Test Memory Under Tool Use
Many memory systems look correct in plain chat and fail when tools enter the run. A coding agent may retrieve a repository convention, call a package manager tool, and then write a new memory based on the command output. A support agent may retrieve a customer's plan tier, call a billing API, and summarize the result. The evaluation should cover memory before, during, and after tool use.
Add cases where the right memory changes the tool call. If the user remembered "use pnpm in this repo," the command proposal should not call npm. If the project convention says "staging is called preprod," the deployment lookup should query the correct environment. Then inspect whether the agent writes any new memory from transient tool output. Build logs, stack traces, and API responses often contain details that should not become long-term facts.

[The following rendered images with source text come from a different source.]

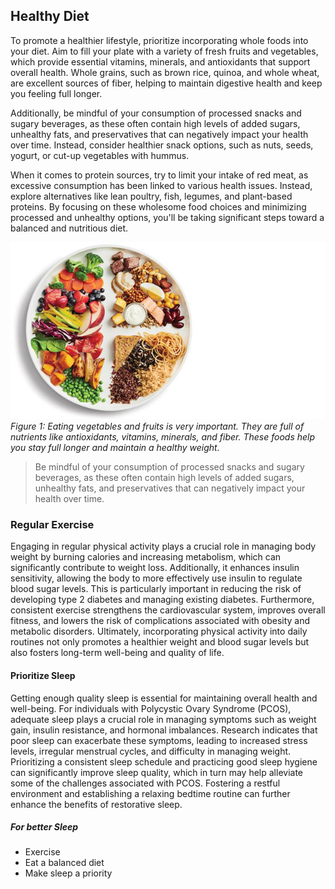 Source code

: ## Healthy Diet

To promote a healthier lifestyle, prioritize incorporating whole foods into your diet. Aim to fill your plate with a variety of fresh fruits and vegetables, which provide essential vitamins, minerals, and antioxidants that support overall health. Whole grains, such as brown rice, quinoa, and whole wheat, are excellent sources of fiber, helping to maintain digestive health and keep you feeling full longer.

Additionally, be mindful of your consumption of processed snacks and sugary beverages, as these often contain high levels of added sugars, unhealthy fats, and preservatives that can negatively impact your health over time. Instead, consider healthier snack options, such as nuts, seeds, yogurt, or cut-up vegetables with hummus.

When it comes to protein sources, try to limit your intake of red meat, as excessive consumption has been linked to various health issues. Instead, explore alternatives like lean poultry, fish, legumes, and plant-based proteins. By focusing on these wholesome food choices and minimizing processed and unhealthy options, you'll be taking significant steps toward a balanced and nutritious diet.

![PCOS Tips](image.png)
*Figure 1: Eating vegetables and fruits is very important. They are full of nutrients like antioxidants, vitamins, minerals, and fiber. These foods help you stay full longer and maintain a healthy weight.*

> Be mindful of your consumption of processed snacks and sugary beverages, as these often contain high levels of added sugars, unhealthy fats, and preservatives that can negatively impact your health over time.

### Regular Exercise

Engaging in regular physical activity plays a crucial role in managing body weight by burning calories and increasing metabolism, which can significantly contribute to weight loss. Additionally, it enhances insulin sensitivity, allowing the body to more effectively use insulin to regulate blood sugar levels. This is particularly important in reducing the risk of developing type 2 diabetes and managing existing diabetes. Furthermore, consistent exercise strengthens the cardiovascular system, improves overall fitness, and lowers the risk of complications associated with obesity and metabolic disorders. Ultimately, incorporating physical activity into daily routines not only promotes a healthier weight and blood sugar levels but also fosters long-term well-being and quality of life.

#### Prioritize Sleep

Getting enough quality sleep is essential for maintaining overall health and well-being. For individuals with Polycystic Ovary Syndrome (PCOS), adequate sleep plays a crucial role in managing symptoms such as weight gain, insulin resistance, and hormonal imbalances. Research indicates that poor sleep can exacerbate these symptoms, leading to increased stress levels, irregular menstrual cycles, and difficulty in managing weight. Prioritizing a consistent sleep schedule and practicing good sleep hygiene can significantly improve sleep quality, which in turn may help alleviate some of the challenges associated with PCOS. Fostering a restful environment and establishing a relaxing bedtime routine can further enhance the benefits of restorative sleep.

##### For better Sleep
 - Exercise
 - Eat a balanced diet
 - Make sleep a priority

| Tool-use memory risk | Evaluation check |
|---|---|
| Retrieved preference ignored before tool call | Assert tool arguments reflect the memory |
| Tool output stored as permanent memory | Inspect written memories after the run |
| Secret appears in tool output | Assert redaction and non-storage |
| Old memory selects wrong environment | Correction scenario with tool argument assertion |
| Cross-project memory affects command | Project scope isolation test |
This is where trajectory evaluation and memory evaluation overlap. The memory may be correct, but the agent may use it at the wrong step. Conversely, the tool call may be correct, but the agent may write a bad memory afterward. Score both.
Calibrate Recall Expectations by User Intent
Agents should not mention every remembered fact. If a user asks for a quick command, recalling their writing-style preference may be irrelevant. If they ask for a framework recommendation, recalling a prior "do not suggest Selenium for this app" preference is relevant. Evaluation prompts should distinguish explicit recall, implicit use, and deliberate silence.
An explicit recall task asks, "What package manager does this repo use?" An implicit use task asks, "Install a charting library." A deliberate silence task asks about an unrelated domain where the memory should not appear. These three cases produce a better signal than one generic question. Good memory feels useful because it appears at the right time, not because the agent constantly announces that it remembers things.
Frequently Asked Questions
Is long-term memory evaluation the same as RAG evaluation?
No. RAG evaluation usually retrieves external knowledge for a task. Memory evaluation tests user-specific or project-specific state over time, including capture, correction, scope, deletion, and privacy behavior.
Should memory tests inspect internal retrieval traces?
Yes, in test environments. Final answers alone cannot tell whether the right memory was missing, ignored, or filtered. Retrieval traces turn memory failures into debuggable product defects.
How do I test memories that should not be stored?
Send the sensitive or ephemeral input, then inspect written memories and ask a later session to recall it. The test should assert both that no ordinary memory was written and that the later answer does not reveal the value.
What is a good minimum memory eval set?
Start with stable preference recall, project-scoped recall, correction replacement, irrelevant memory suppression, cross-user isolation, secret non-storage, and deletion. That gives coverage across value and risk.
Can an LLM judge score memory answers?
Yes, but do not use it as the only signal. Pair judge scoring with deterministic checks for forbidden strings, retrieved memory IDs, user scope, and deletion status. Privacy regressions need hard assertions.